→ **WHAT TO DO**
An image-free, word-for-word version of the records below is to be returned.

→ **EXERCISE MATERIAL**
>>>

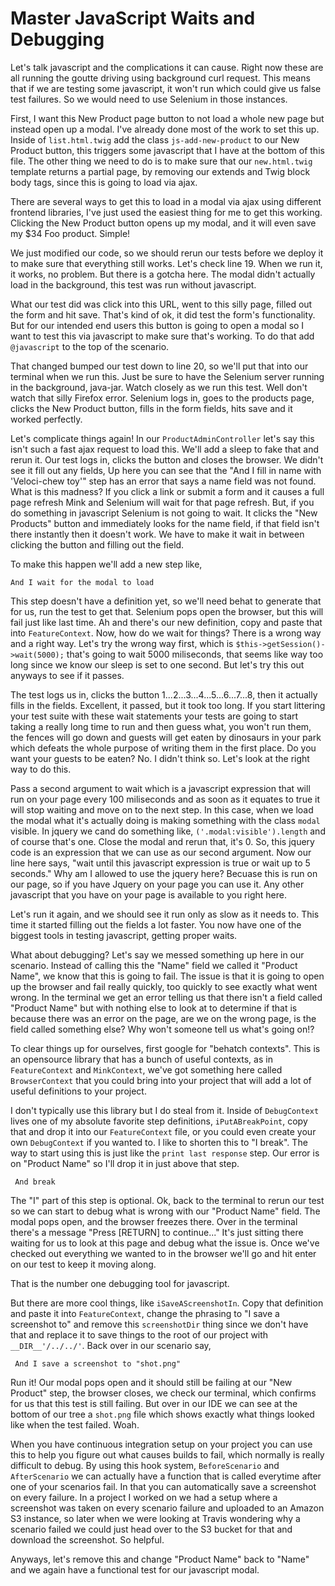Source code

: # Master JavaScript Waits and Debugging

Let's talk javascript and the complications it can cause. Right now these are all running
the goutte driving using background curl request. This means that if we are testing some
javascript, it won't run which could give us false test failures. So we would need to use
Selenium in those instances.

First, I want this New Product page button to not load a whole new page but instead open up
a modal. I've already done most of the work to set this up. Inside of `list.html.twig` 
add the class `js-add-new-product` to our New Product button, this triggers some javascript
that I have at the bottom of this file. The other thing we need to do is to make sure that our
`new.html.twig` template returns a partial page, by removing our extends and Twig block body 
tags, since this is going to load via ajax. 

There are several ways to get this to load in a modal via ajax using different frontend libraries,
I've just used the easiest thing for me to get this working. Clicking the New Product button opens
up my modal, and it will even save my $34 Foo product. Simple!

We just modified our code, so we should rerun our tests before we deploy it to make sure that
everything still works. Let's check line 19. When we run it, it works, no problem. But there
is a gotcha here. The modal didn't actually load in the background, this test was run without
javascript. 

What our test did was click into this URL, went to this silly page, filled out the form and
hit save. That's kind of ok, it did test the form's functionality. But for our intended end
users this button is going to open a modal so I want to test this via javascript to make
sure that's working. To do that add `@javascript` to the top of the scenario. 

That changed bumped our test down to line 20, so we'll put that into our terminal when we
run this. Just be sure to have the Selenium server running in the background, java-jar. 
Watch closely as we run this test. Well don't watch that silly Firefox error. Selenium logs
in, goes to the products page, clicks the New Product button, fills in the form fields, hits
save and it worked perfectly. 

Let's complicate things again! In our `ProductAdminController` let's say this isn't such
a fast ajax request to load this. We'll add a sleep to fake that and rerun it. Our test 
logs in, clicks the button and closes the browser. We didn't see it fill out any fields,
Up here you can see that the "And I fill in name with 'Veloci-chew toy'" step has an error
that says a name field was not found. What is this madness? If you click a link or submit
a form and it causes a full page refresh Mink and Selenium will wait for that page refresh.
But, if you do something in javascript Selenium is not going to wait. It clicks the "New Products"
button and immediately looks for the name field, if that field isn't there instantly then it doesn't
work. We have to make it wait in between clicking the button and filling out the field. 

To make this happen we'll add a new step like,

    And I wait for the modal to load

This step doesn't have a definition yet, so we'll need behat to generate that for us, run the test
to get that. Selenium pops open the browser, but this will fail just like last time. Ah and there's
our new definition, copy and paste that into `FeatureContext`. Now, how do we wait for things? There
is a wrong way and a right way. Let's try the wrong way first, which is `$this->getSession()->wait(5000);`
that's going to wait 5000 miliseconds, that seems like way too long since we know our sleep is set to
one second. But let's try this out anyways to see if it passes. 

The test logs us in, clicks the button 1...2...3...4...5...6...7...8, then it actually fills in the fields. 
Excellent, it passed, but it took too long. If you start littering your test suite with these wait statements
your tests are going to start taking a really long time to run and then guess what, you won't run them, the
fences will go down and guests will get eaten by dinosaurs in your park which defeats the whole purpose of writing
them in the first place. Do you want your guests to be eaten? No. I didn't think so. Let's look at the right way 
to do this. 

Pass a second argument to wait which is a javascript expression that will run on your page every 100 miliseconds 
and as soon as it equates to true it will stop waiting and move on to the next step. In this case, when we load
the modal what it's actually doing is making something with the class `modal` visible. In jquery we cand do something
like, `('.modal:visible').length` and of course that's one. Close the modal and rerun that, it's 0. So, this jquery
code is an expression that we can use as our second argument. Now our line here says, "wait until this javascript
expression is true or wait up to 5 seconds." Why am I allowed to use the jquery here? Becuase this is run on our page,
so if you have Jquery on your page you can use it. Any other javascript that you have on your page is available
to you right here. 

Let's run it again, and we should see it run only as slow as it needs to. This time it started filling out the
fields a lot faster. You now have one of the biggest tools in testing javascript, getting proper waits. 

What about debugging? Let's say we messed something up here in our scenario. Instead of calling this the
"Name" field we called it "Product Name", we know that this is going to fail. The issue is that it is going
to open up the browser and fail really quickly, too quickly to see exactly what went wrong. In the terminal
we get an error telling us that there isn't a field called "Product Name" but with nothing else to look at to
determine if that is because there was an error on the page, are we on the wrong page, is the field called 
something else? Why won't someone tell us what's going on!?

To clear things up for ourselves, first google for "behatch contexts". This is an opensource library that has
a bunch of useful contexts, as in `FeatureContext` and `MinkContext`, we've got something here called
`BrowserContext` that you could bring into your project that will add a lot of useful definitions to your project.

I don't typically use this library but I do steal from it. Inside of `DebugContext` lives one of my absolute
favorite step definitions, `iPutABreakPoint`, copy that and drop it into our `FeatureContext` file, or you 
could even create your own `DebugContext` if you wanted to. I like to shorten this to "I break". The way to
start using this is just like the `print last response` step. Our error is on "Product Name" so I'll drop it
in just above that step. 

     And break

The "I" part of this step is optional. Ok, back to the terminal to rerun our test so we can start to debug
what is wrong with our "Product Name" field. The modal pops open, and the browser freezes there. Over in
the terminal there's a message "Press [RETURN] to continue..." It's just sitting there waiting for us to
look at this page and debug what the issue is. Once we've checked out everything we wanted to in the browser
we'll go and hit enter on our test to keep it moving along.

That is the number one debugging tool for javascript. 

But there are more cool things, like `iSaveAScreenshotIn`. Copy that definition and paste it into `FeatureContext`,
change the phrasing to "I save a screenshot to" and remove this `screenshotDir` thing since we don't have that and
replace it to save things to the root of our project with `__DIR__'/../../'`. Back over in our scenario say,

     And I save a screenshot to "shot.png"

Run it! Our modal pops open and it should still be failing at our "New Product" step, the browser closes, we
check our terminal, which confirms for us that this test is still failing. But over in our IDE we can see
at the bottom of our tree a `shot.png` file which shows exactly what things looked like when the test failed.
Woah.

When you have continuous integration setup on your project you can use this to help you figure out what
causes builds to fail, which normally is really difficult to debug. By using this hook system, `BeforeScenario` 
and `AfterScenario` we can actually have a function that is called everytime after one of your scenarios
fail. In that you can automatically save a screenshot on every failure. In a project I worked on we had
a setup where a screenshot was taken on every scenario failure and uploaded to an Amazon S3 instance, so
later when we were looking at Travis wondering why a scenario failed we could just head over to the S3 bucket
for that and download the screenshot. So helpful.

Anyways, let's remove this and change "Product Name" back to "Name" and we again have a functional test for
our javascript modal.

<<<

→ **RESPONSE AREA**
Source code

: # Master JavaScript Waits and Debugging

Let's talk javascript and the complications it can cause. Right now these are all running
the goutte driving using background curl request. This means that if we are testing some
javascript, it won't run which could give us false test failures. So we would need to use
Selenium in those instances.

First, I want this New Product page button to not load a whole new page but instead open up
a modal. I've already done most of the work to set this up. Inside of `list.html.twig` 
add the class `js-add-new-product` to our New Product button, this triggers some javascript
that I have at the bottom of this file. The other thing we need to do is to make sure that our
`new.html.twig` template returns a partial page, by removing our extends and Twig block body 
tags, since this is going to load via ajax. 

There are several ways to get this to load in a modal via ajax using different frontend libraries,
I've just used the easiest thing for me to get this working. Clicking the New Product button opens
up my modal, and it will even save my $34 Foo product. Simple!

We just modified our code, so we should rerun our tests before we deploy it to make sure that
everything still works. Let's check line 19. When we run it, it works, no problem. But there
is a gotcha here. The modal didn't actually load in the background, this test was run without
javascript. 

What our test did was click into this URL, went to this silly page, filled out the form and
hit save. That's kind of ok, it did test the form's functionality. But for our intended end
users this button is going to open a modal so I want to test this via javascript to make
sure that's working. To do that add `@javascript` to the top of the scenario. 

That changed bumped our test down to line 20, so we'll put that into our terminal when we
run this. Just be sure to have the Selenium server running in the background, java-jar. 
Watch closely as we run this test. Well don't watch that silly Firefox error. Selenium logs
in, goes to the products page, clicks the New Product button, fills in the form fields, hits
save and it worked perfectly. 

Let's complicate things again! In our `ProductAdminController` let's say this isn't such
a fast ajax request to load this. We'll add a sleep to fake that and rerun it. Our test 
logs in, clicks the button and closes the browser. We didn't see it fill out any fields,
Up here you can see that the "And I fill in name with 'Veloci-chew toy'" step has an error
that says a name field was not found. What is this madness? If you click a link or submit
a form and it causes a full page refresh Mink and Selenium will wait for that page refresh.
But, if you do something in javascript Selenium is not going to wait. It clicks the "New Products"
button and immediately looks for the name field, if that field isn't there instantly then it doesn't
work. We have to make it wait in between clicking the button and filling out the field. 

To make this happen we'll add a new step like,

    And I wait for the modal to load

This step doesn't have a definition yet, so we'll need behat to generate that for us, run the test
to get that. Selenium pops open the browser, but this will fail just like last time. Ah and there's
our new definition, copy and paste that into `FeatureContext`. Now, how do we wait for things? There
is a wrong way and a right way. Let's try the wrong way first, which is `$this->getSession()->wait(5000);`
that's going to wait 5000 miliseconds, that seems like way too long since we know our sleep is set to
one second. But let's try this out anyways to see if it passes. 

The test logs us in, clicks the button 1...2...3...4...5...6...7...8, then it actually fills in the fields. 
Excellent, it passed, but it took too long. If you start littering your test suite with these wait statements
your tests are going to start taking a really long time to run and then guess what, you won't run them, the
fences will go down and guests will get eaten by dinosaurs in your park which defeats the whole purpose of writing
them in the first place. Do you want your guests to be eaten? No. I didn't think so. Let's look at the right way 
to do this. 

Pass a second argument to wait which is a javascript expression that will run on your page every 100 miliseconds 
and as soon as it equates to true it will stop waiting and move on to the next step. In this case, when we load
the modal what it's actually doing is making something with the class `modal` visible. In jquery we cand do something
like, `('.modal:visible').length` and of course that's one. Close the modal and rerun that, it's 0. So, this jquery
code is an expression that we can use as our second argument. Now our line here says, "wait until this javascript
expression is true or wait up to 5 seconds." Why am I allowed to use the jquery here? Becuase this is run on our page,
so if you have Jquery on your page you can use it. Any other javascript that you have on your page is available
to you right here. 

Let's run it again, and we should see it run only as slow as it needs to. This time it started filling out the
fields a lot faster. You now have one of the biggest tools in testing javascript, getting proper waits. 

What about debugging? Let's say we messed something up here in our scenario. Instead of calling this the
"Name" field we called it "Product Name", we know that this is going to fail. The issue is that it is going
to open up the browser and fail really quickly, too quickly to see exactly what went wrong. In the terminal
we get an error telling us that there isn't a field called "Product Name" but with nothing else to look at to
determine if that is because there was an error on the page, are we on the wrong page, is the field called 
something else? Why won't someone tell us what's going on!?

To clear things up for ourselves, first google for "behatch contexts". This is an opensource library that has
a bunch of useful contexts, as in `FeatureContext` and `MinkContext`, we've got something here called
`BrowserContext` that you could bring into your project that will add a lot of useful definitions to your project.

I don't typically use this library but I do steal from it. Inside of `DebugContext` lives one of my absolute
favorite step definitions, `iPutABreakPoint`, copy that and drop it into our `FeatureContext` file, or you 
could even create your own `DebugContext` if you wanted to. I like to shorten this to "I break". The way to
start using this is just like the `print last response` step. Our error is on "Product Name" so I'll drop it
in just above that step. 

     And break

The "I" part of this step is optional. Ok, back to the terminal to rerun our test so we can start to debug
what is wrong with our "Product Name" field. The modal pops open, and the browser freezes there. Over in
the terminal there's a message "Press [RETURN] to continue..." It's just sitting there waiting for us to
look at this page and debug what the issue is. Once we've checked out everything we wanted to in the browser
we'll go and hit enter on our test to keep it moving along.

That is the number one debugging tool for javascript. 

But there are more cool things, like `iSaveAScreenshotIn`. Copy that definition and paste it into `FeatureContext`,
change the phrasing to "I save a screenshot to" and remove this `screenshotDir` thing since we don't have that and
replace it to save things to the root of our project with `__DIR__'/../../'`. Back over in our scenario say,

     And I save a screenshot to "shot.png"

Run it! Our modal pops open and it should still be failing at our "New Product" step, the browser closes, we
check our terminal, which confirms for us that this test is still failing. But over in our IDE we can see
at the bottom of our tree a `shot.png` file which shows exactly what things looked like when the test failed.
Woah.

When you have continuous integration setup on your project you can use this to help you figure out what
causes builds to fail, which normally is really difficult to debug. By using this hook system, `BeforeScenario` 
and `AfterScenario` we can actually have a function that is called everytime after one of your scenarios
fail. In that you can automatically save a screenshot on every failure. In a project I worked on we had
a setup where a screenshot was taken on every scenario failure and uploaded to an Amazon S3 instance, so
later when we were looking at Travis wondering why a scenario failed we could just head over to the S3 bucket
for that and download the screenshot. So helpful.

Anyways, let's remove this and change "Product Name" back to "Name" and we again have a functional test for
our javascript modal.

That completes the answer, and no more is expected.